01 décembre 2007
Morceau poétique
Journée vague sous le vent
où nous sommes feuilles
sans plus de corps
09 novembre 2007
Fragments poétiques
Nous nous entendons rire l'un l'autre
Tandis que tu es absent
Lorsque la fleur se referme sur le silence,
l'eau que tu verses ailleurs
*
Elle poursuit la boucle immuable
à son tour,
sale l'heure sombre
des rêves d'amants
*
Rien qu'un caprice à ta santé :
Le liquide que je bois
me rappelle ton liquide
*
Dans le centre, tout est éteint
ou presque :
Il y ce point là qui reste
30 octobre 2007
Fragments poétiques
De cette nuit dans l'automne
l'espace feint le doute
au nez des becs clairs
*
Auréole d'eau
d'inexistance pressée par le temps
s'évanouir
26 octobre 2007
Fragment poétique
L'époque blanche
Très loin dans la tête
Je l'écoute partir
*
En buvant un thé le soir
D'un son de la lumière
J'écris l'Aurore
*
Brune la lune absente
mitraille celles qui percent :
Les étoiles obscures
Châteaux d'où
*
La colonne souffrante soudain
étage les oripeaux blancs
entre des bras absents
malgré,
Encore
Les blancs rayés par l'astre
Trop haut ; je fais de la buée
*
Elle prend le mouvement, Encore-Mouvement-Là, l'arc de l'escargot
Dure la mollesse qui se barre
S'en va juste
23 octobre 2007
Fragments poétiques
Comme
Langueur extrême
Entre quatre planches
A la nuit tombée
Tiens l'évite ce cocon
*
Imbibée dans l'heure comme telle
Une sienne rouge sous la lune
Perdue de l'eau
A l'air pousse mal
Erre manquée presque
17 octobre 2007
Fragment poétique
Aux vaux d'ombre en feu
Secrète la vache mère Trop
Ardente
Grise ce lé de la lumière
15 octobre 2007
Fragment poétique
Je reçois ta lettre aujourd'hui
L'intime ta bille à la délicatesse d'un matin déjà mort
14 octobre 2007
Fragments poétiques
Myriade d'oiseaux rois là
-Non merci, je ne veux pas te prendre
L'éther encore suce le déclin des
Fleurs d'automnes mâles
*
A Paris, dimanche tu berces les fesses du siège d'osier primaine
et oins d'une pensée éclair le cierge deNotre Dame percé
Pari d'une nuit franche
Le linge est dans la machine à laver
Ca ne se reproduira pas
12 octobre 2007
Fragment Lunaire
A 15h, l'air blanc s'écrase contre cette fenêtre ouverte et réfléchit, insaisissables, les pigments de la présence. Au dessus du toit, sur le mur, au passage du chat.

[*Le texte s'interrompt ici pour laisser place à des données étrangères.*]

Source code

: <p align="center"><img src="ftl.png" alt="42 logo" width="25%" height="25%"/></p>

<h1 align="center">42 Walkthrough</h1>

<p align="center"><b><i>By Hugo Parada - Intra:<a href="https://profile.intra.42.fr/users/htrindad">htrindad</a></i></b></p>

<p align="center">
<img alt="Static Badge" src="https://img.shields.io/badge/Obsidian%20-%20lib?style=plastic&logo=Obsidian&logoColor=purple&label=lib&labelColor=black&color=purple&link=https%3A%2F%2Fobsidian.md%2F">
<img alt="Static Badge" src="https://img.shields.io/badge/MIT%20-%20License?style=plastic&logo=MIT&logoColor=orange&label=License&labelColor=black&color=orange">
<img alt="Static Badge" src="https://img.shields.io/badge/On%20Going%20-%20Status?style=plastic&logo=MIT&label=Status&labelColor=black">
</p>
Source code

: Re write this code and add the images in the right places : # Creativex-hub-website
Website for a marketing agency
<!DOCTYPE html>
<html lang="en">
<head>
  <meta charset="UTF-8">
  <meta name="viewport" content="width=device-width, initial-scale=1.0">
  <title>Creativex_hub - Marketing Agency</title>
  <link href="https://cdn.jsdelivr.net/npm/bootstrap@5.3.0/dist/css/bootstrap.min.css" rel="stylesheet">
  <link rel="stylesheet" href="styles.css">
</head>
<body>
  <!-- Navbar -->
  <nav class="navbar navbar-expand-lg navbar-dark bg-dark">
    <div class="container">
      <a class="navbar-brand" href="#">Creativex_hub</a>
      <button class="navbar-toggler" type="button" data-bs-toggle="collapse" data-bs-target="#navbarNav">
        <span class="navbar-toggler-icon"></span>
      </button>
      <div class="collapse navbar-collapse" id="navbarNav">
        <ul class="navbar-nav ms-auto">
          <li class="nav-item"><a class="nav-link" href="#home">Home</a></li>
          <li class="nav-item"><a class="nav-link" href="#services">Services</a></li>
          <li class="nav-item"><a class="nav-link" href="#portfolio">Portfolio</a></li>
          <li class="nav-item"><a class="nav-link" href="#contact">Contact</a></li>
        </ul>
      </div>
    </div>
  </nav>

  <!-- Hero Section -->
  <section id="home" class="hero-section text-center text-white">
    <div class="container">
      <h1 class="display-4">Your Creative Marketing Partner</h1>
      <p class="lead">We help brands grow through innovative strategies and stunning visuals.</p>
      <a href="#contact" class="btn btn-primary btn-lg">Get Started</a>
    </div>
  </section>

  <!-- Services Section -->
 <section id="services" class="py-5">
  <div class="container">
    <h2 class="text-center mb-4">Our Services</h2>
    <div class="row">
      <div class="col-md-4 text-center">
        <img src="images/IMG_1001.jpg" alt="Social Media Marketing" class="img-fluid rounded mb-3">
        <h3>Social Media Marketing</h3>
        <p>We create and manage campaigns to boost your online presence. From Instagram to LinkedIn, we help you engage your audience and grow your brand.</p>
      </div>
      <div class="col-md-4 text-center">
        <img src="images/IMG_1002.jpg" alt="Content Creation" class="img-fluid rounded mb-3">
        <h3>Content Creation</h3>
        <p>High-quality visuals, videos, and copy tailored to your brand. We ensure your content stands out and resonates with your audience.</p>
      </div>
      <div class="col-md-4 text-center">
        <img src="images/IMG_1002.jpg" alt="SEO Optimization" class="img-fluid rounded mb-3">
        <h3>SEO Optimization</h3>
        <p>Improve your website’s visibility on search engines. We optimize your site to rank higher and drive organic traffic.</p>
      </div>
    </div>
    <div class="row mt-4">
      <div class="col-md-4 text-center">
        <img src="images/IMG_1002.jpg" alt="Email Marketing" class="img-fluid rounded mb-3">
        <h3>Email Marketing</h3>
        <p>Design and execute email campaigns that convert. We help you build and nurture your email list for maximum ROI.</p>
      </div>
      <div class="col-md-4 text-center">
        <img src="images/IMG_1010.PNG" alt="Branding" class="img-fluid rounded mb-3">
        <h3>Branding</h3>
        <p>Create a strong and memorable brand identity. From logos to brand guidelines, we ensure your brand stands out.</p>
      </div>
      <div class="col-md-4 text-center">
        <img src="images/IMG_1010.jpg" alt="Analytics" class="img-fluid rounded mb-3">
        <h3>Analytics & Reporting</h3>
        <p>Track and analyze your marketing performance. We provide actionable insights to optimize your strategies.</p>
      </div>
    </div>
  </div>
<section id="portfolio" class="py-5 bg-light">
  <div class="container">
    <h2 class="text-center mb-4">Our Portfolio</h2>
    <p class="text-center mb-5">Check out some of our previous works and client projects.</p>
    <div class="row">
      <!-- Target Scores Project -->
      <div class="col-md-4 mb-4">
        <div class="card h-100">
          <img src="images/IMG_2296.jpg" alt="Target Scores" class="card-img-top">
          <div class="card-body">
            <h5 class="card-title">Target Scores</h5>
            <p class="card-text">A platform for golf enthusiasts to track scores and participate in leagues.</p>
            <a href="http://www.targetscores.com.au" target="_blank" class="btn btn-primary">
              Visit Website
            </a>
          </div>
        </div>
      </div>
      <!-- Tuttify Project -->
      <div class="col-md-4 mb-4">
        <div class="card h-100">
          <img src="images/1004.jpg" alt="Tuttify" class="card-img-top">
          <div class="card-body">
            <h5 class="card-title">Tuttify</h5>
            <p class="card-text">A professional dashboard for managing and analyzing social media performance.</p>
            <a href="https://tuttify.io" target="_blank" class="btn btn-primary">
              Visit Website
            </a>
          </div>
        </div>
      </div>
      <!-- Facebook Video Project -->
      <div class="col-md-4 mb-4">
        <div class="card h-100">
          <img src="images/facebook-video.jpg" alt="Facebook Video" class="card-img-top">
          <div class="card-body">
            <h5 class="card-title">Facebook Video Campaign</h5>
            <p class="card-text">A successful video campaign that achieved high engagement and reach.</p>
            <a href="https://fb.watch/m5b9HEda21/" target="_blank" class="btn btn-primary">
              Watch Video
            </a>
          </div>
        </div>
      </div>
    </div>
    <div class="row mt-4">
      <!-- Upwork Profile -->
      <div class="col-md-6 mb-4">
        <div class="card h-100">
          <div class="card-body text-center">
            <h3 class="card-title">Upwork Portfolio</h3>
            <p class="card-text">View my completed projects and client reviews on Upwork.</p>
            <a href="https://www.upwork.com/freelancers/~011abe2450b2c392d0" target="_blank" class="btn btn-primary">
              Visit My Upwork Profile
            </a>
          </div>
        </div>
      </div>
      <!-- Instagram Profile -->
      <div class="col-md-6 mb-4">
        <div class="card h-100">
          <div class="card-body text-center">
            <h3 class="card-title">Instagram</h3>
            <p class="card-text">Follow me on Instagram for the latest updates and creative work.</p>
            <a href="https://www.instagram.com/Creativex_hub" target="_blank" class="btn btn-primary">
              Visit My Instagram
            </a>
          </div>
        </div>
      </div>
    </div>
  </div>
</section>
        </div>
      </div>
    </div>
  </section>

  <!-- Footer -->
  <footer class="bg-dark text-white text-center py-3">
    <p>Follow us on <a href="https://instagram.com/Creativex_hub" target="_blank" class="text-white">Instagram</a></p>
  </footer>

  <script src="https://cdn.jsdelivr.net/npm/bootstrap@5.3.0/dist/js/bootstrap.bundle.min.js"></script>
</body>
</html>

Je réfléchis, les reins alanguis, à la lecture de Penthésilée avec des caresses de queues de cerise dans les narines et le martèlement des talons passant à peine dans la rue, furtifs et sans s'arrêter (et mange du chocolat aux amandes).
Là, les volutes du néant en silence me ramènent la certitude des fils tenus dans le coeur de l'invisible, la certitude qui jouit belle, rouge, bordeaux velouté dans les fleurs blanches d'un arbre nain.
L'air présent, je le palpite à coups de pouce vernis et m'y enroule, y danse pelotonnée comme le chat, encore, et l'air me répond de même le mouvement.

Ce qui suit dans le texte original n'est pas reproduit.